This is evidently the spirit of the appeal made to us in the Gospel. And it is equally obvious, that we can do nothing better, indeed nothing else to any good purpose, than just meet God's appeal as a child would. To do so, is real manliness, as well as godliness; real strength of mind, as well as true humility: for it is in this child-like temper, the Cherubim and Seraphim, Angels and Archangels, receive the commands and promises of God, at the Eternal Throne. Their highest reasonings, and noblest principles, and sublimest tastes, all resolve themselves into the confiding simplicity of a little child. In this connection, it is not childish to be child-like! He is childish in the worst sense, who thinks it beneath him to become a little child, when he listens to the Eternal Father. Gabriel does not think it beneath him, nor Michael unworthy of him.
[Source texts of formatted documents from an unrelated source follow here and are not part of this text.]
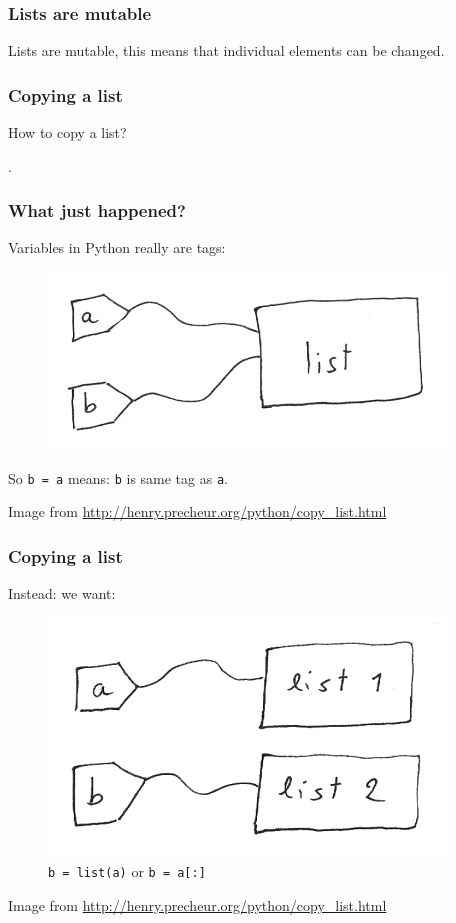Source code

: \begin{frame}\frametitle{Lists are mutable}

    Lists are mutable, this means that individual elements can be changed.


\end{frame}

\begin{frame}\frametitle{Copying a list}
    How to copy a list?

    .

\end{frame}

\begin{frame}\frametitle{What just happened?}
    Variables in Python really are tags:

    \begin{figure}
        \centering
        \includegraphics{img/list_tag.png}
    \end{figure}

    So \texttt{b = a} means: \texttt{b} is same tag as \texttt{a}.

    \vfill
    \tiny{Image from \url{http://henry.precheur.org/python/copy_list.html}}

\end{frame}

\begin{frame}\frametitle{Copying a list}

    Instead: we want:
    \begin{figure}
        \centering
        \includegraphics{img/list_tag2.png}
        \caption{\texttt{b = list(a)} or \texttt{b = a[:]}}
    \end{figure}

    \vfill
    \tiny{Image from \url{http://henry.precheur.org/python/copy_list.html}}

\end{frame}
It is somewhat curious, as well as lamentable, that neither Wesley nor Whitefield saw, when they revived the doctrine of Regeneration, that a child-like spirit is what the Saviour chiefly means by the New Birth. The man who shall give currency to this fact, without lessening dependence on the grace of the Holy Spirit, will, like them, do good service to both the world and the Church. How can preachers on Regeneration answer to God or man, for quoting this maxim so seldom?

CHAPTER VIII

BUNYAN'S COUNSELORS.

WHILST Bunyan's mind was vibrating between hope and fear, in regard to the probability of his eventual conversion, he wisely resolved to open his mind to some of those Christians upon whom he saw "the broad seal of Heaven." He had not many such to choose amongst. "He imparted his feelings," says Dr. Southey, "to those poor women whose conversation had first brought him into these perplexities and struggles.” This was not unnatural nor unwise. Their conversation had convinced him, "of the happy and blessed condition of a truly godly man." Besides, they alone had manifested any deep interest in his spiritual welfare. Neither "our Parson," nor any of his flock, had paid any attention to the reformed Tinker, beyond compliments to his reformation, although he worshiped only at Church, and must have been seen there from Sabbath to Sabbath, like Hannah in the Tabernacle at Shiloh, wearing all the marks" of a sorrowful spirit, and weeping sore." However ill-qualified, therefore, the poor women at Bedford may

have been to

"Minister to a mind diseased,"

they alone had manifested sympathy with Bunyan's mind when it was ignorant. They first talked at him, and then to him, whilst he was a self-conceited Pharisee; and so wisely, that he soon took the place, the prayer, and the position of the Publican in the Temple. And now with equal wisdom, and

more modesty, they did not trust themselves to answer his dark questions, when they saw his wounded spirit bleeding; but acquainted their Minister with his case.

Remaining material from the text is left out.